TASK GOAL
Below are records; copy every line among them that contains the word "Queue".
- - -
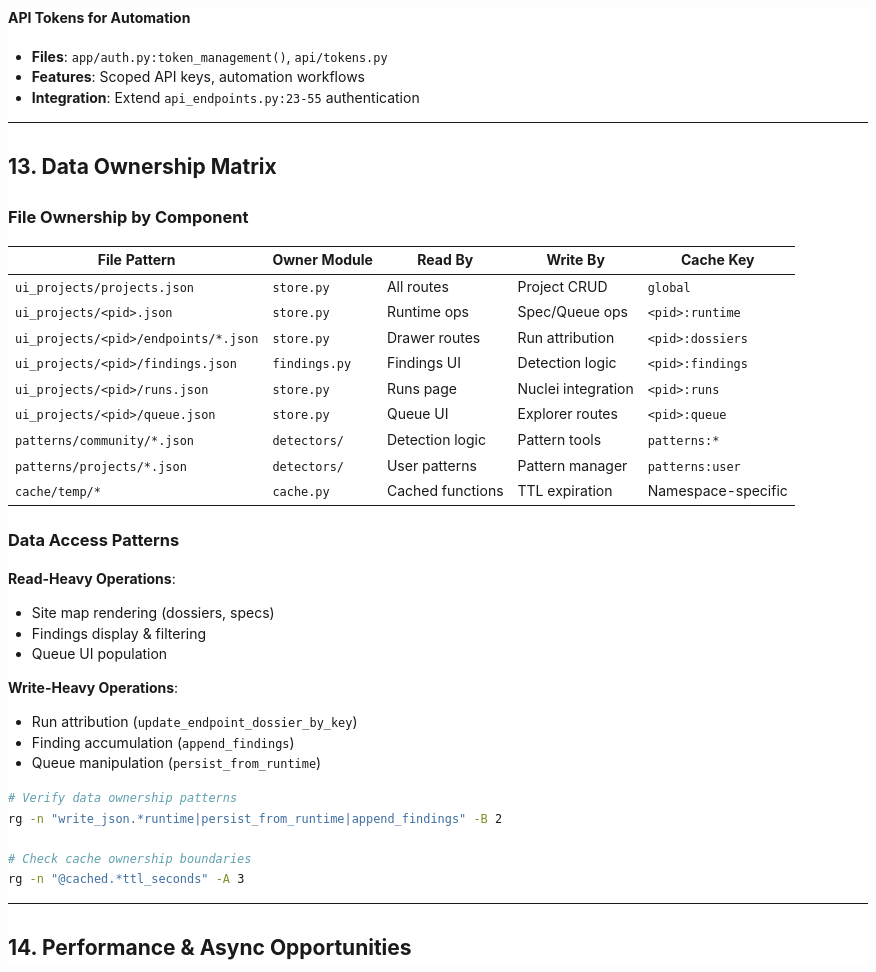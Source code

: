 #### API Tokens for Automation  
- **Files**: `app/auth.py:token_management()`, `api/tokens.py`
- **Features**: Scoped API keys, automation workflows
- **Integration**: Extend `api_endpoints.py:23-55` authentication

---

## 13. Data Ownership Matrix

### File Ownership by Component

| File Pattern | Owner Module | Read By | Write By | Cache Key |
|--------------|--------------|---------|----------|-----------|
| `ui_projects/projects.json` | `store.py` | All routes | Project CRUD | `global` |
| `ui_projects/<pid>.json` | `store.py` | Runtime ops | Spec/Queue ops | `<pid>:runtime` |
| `ui_projects/<pid>/endpoints/*.json` | `store.py` | Drawer routes | Run attribution | `<pid>:dossiers` |
| `ui_projects/<pid>/findings.json` | `findings.py` | Findings UI | Detection logic | `<pid>:findings` |
| `ui_projects/<pid>/runs.json` | `store.py` | Runs page | Nuclei integration | `<pid>:runs` |
| `ui_projects/<pid>/queue.json` | `store.py` | Queue UI | Explorer routes | `<pid>:queue` |
| `patterns/community/*.json` | `detectors/` | Detection logic | Pattern tools | `patterns:*` |
| `patterns/projects/*.json` | `detectors/` | User patterns | Pattern manager | `patterns:user` |
| `cache/temp/*` | `cache.py` | Cached functions | TTL expiration | Namespace-specific |

### Data Access Patterns

**Read-Heavy Operations**:
- Site map rendering (dossiers, specs)
- Findings display & filtering  
- Queue UI population

**Write-Heavy Operations**:
- Run attribution (`update_endpoint_dossier_by_key`)
- Finding accumulation (`append_findings`)
- Queue manipulation (`persist_from_runtime`)

```bash
# Verify data ownership patterns
rg -n "write_json.*runtime|persist_from_runtime|append_findings" -B 2

# Check cache ownership boundaries  
rg -n "@cached.*ttl_seconds" -A 3
```

---

## 14. Performance & Async Opportunities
- - -
RESPONSE AREA
| `ui_projects/<pid>.json` | `store.py` | Runtime ops | Spec/Queue ops | `<pid>:runtime` |
| `ui_projects/<pid>/queue.json` | `store.py` | Queue UI | Explorer routes | `<pid>:queue` |
- Queue UI population
- Queue manipulation (`persist_from_runtime`)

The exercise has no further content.